The Aborted Restoration of “Indigenous” Law in India,
Marc Galanter
The imposition of English law and legal institutions in India aimed to introduce a radical discontinuity with preexisting understandings of justice. The new European-style justice system seemed complex and alien to local sensibilities, but at the same time the classical, Hindu-based dharmasastra tradition in some ways became irrelevant as a viable alternative.

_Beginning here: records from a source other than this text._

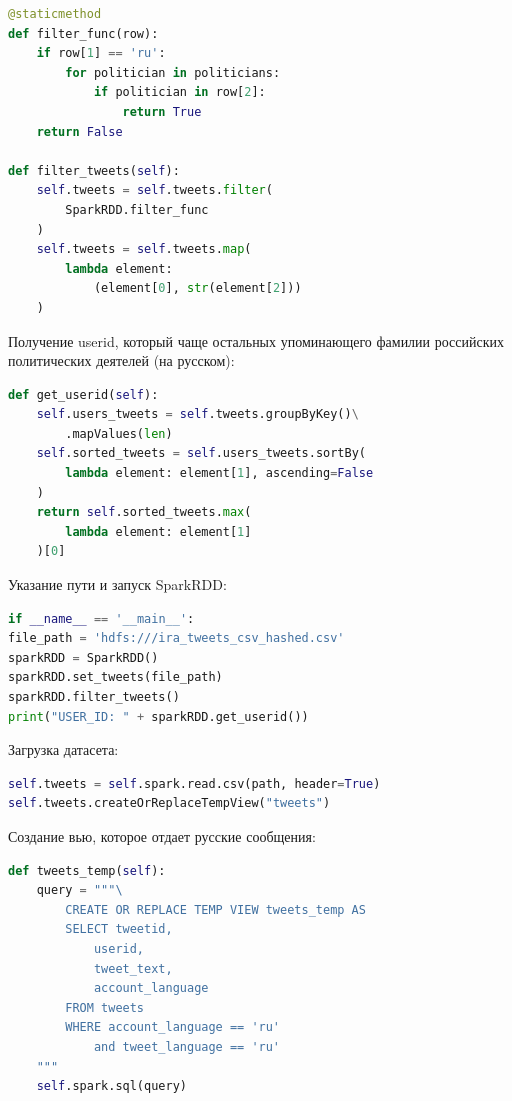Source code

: \begin{lstlisting}[language={Python}, caption={Выбор сообщений}, label=lst:rdd2]
@staticmethod
def filter_func(row):
	if row[1] == 'ru':
		for politician in politicians:
			if politician in row[2]:
				return True
	return False
	
def filter_tweets(self):
	self.tweets = self.tweets.filter(
		SparkRDD.filter_func
	)
	self.tweets = self.tweets.map(
		lambda element: 
			(element[0], str(element[2]))
	)
\end{lstlisting}

Получение userid, который чаще остальных упоминающего фамилии российских политических деятелей (на русском):

\begin{lstlisting}[language={Python}, caption={Получение userid}, label=lst:rdd3]
def get_userid(self):
	self.users_tweets = self.tweets.groupByKey()\
		.mapValues(len)
	self.sorted_tweets = self.users_tweets.sortBy(
		lambda element: element[1], ascending=False
	)
	return self.sorted_tweets.max(
		lambda element: element[1]
	)[0]
\end{lstlisting}

Указание пути и запуск SparkRDD:

\begin{lstlisting}[language={Python}, caption={Получение userid}, label=lst:rdd4]
if __name__ == '__main__':
file_path = 'hdfs:///ira_tweets_csv_hashed.csv'
sparkRDD = SparkRDD()
sparkRDD.set_tweets(file_path)
sparkRDD.filter_tweets()
print("USER_ID: " + sparkRDD.get_userid())
\end{lstlisting}

Загрузка датасета:

\begin{lstlisting}[language={Python}, caption={Получение userid}, label=lst:sql1]
self.tweets = self.spark.read.csv(path, header=True)
self.tweets.createOrReplaceTempView("tweets")
\end{lstlisting}

Создание вью, которое отдает русские сообщения:

\begin{lstlisting}[language={Python}, caption={Получение вью с русскими сообщениями}, label=lst:sql2]
def tweets_temp(self):
	query = """\
		CREATE OR REPLACE TEMP VIEW tweets_temp AS
		SELECT tweetid, 
			userid, 
			tweet_text, 
			account_language
		FROM tweets 
		WHERE account_language == 'ru' 
			and tweet_language == 'ru'
	"""
	self.spark.sql(query)
\end{lstlisting}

Indeed, the Hindu concept of a legal order based explicitly on social hierarchy and inequality now appeared unjust to many Indians after independence from English colonial rule was achieved. Moreover, efforts to return to village-based justice tribunals, known as panchayats, failed to recapture traditional understandings of local customary law and religion since they were now embedded in the centralized justice system rather than reflecting local autonomy. Although longstanding views of law and religion persisted in India, it was no longer apparent how they could be expressed within a “modern” and secular legal order.Traditional law - Hindu, Muslim and customary - has been almost entirely displaced from the modern Indian legal system. Today, the classical dharmasastra component of Hindu law is almost completely obliterated. It remains the original source of various rules of family law. But these rules are intermixed with rules from other sources and are administered in the common-law style, isolated from sastric techniques of interpretation and procedure. In other fields of law, dharmasastra is not employed as a source of precedent, analogy or inspiration. As a procedural-technical system of laws, a corpus of doctrines, techniques and institutions, dharmasastra is no longer functioning. This is equally true of Muslim law. The local customary component of traditional law is also a source of official rules at a few isolated points, but it too has been abandoned as a living source of law.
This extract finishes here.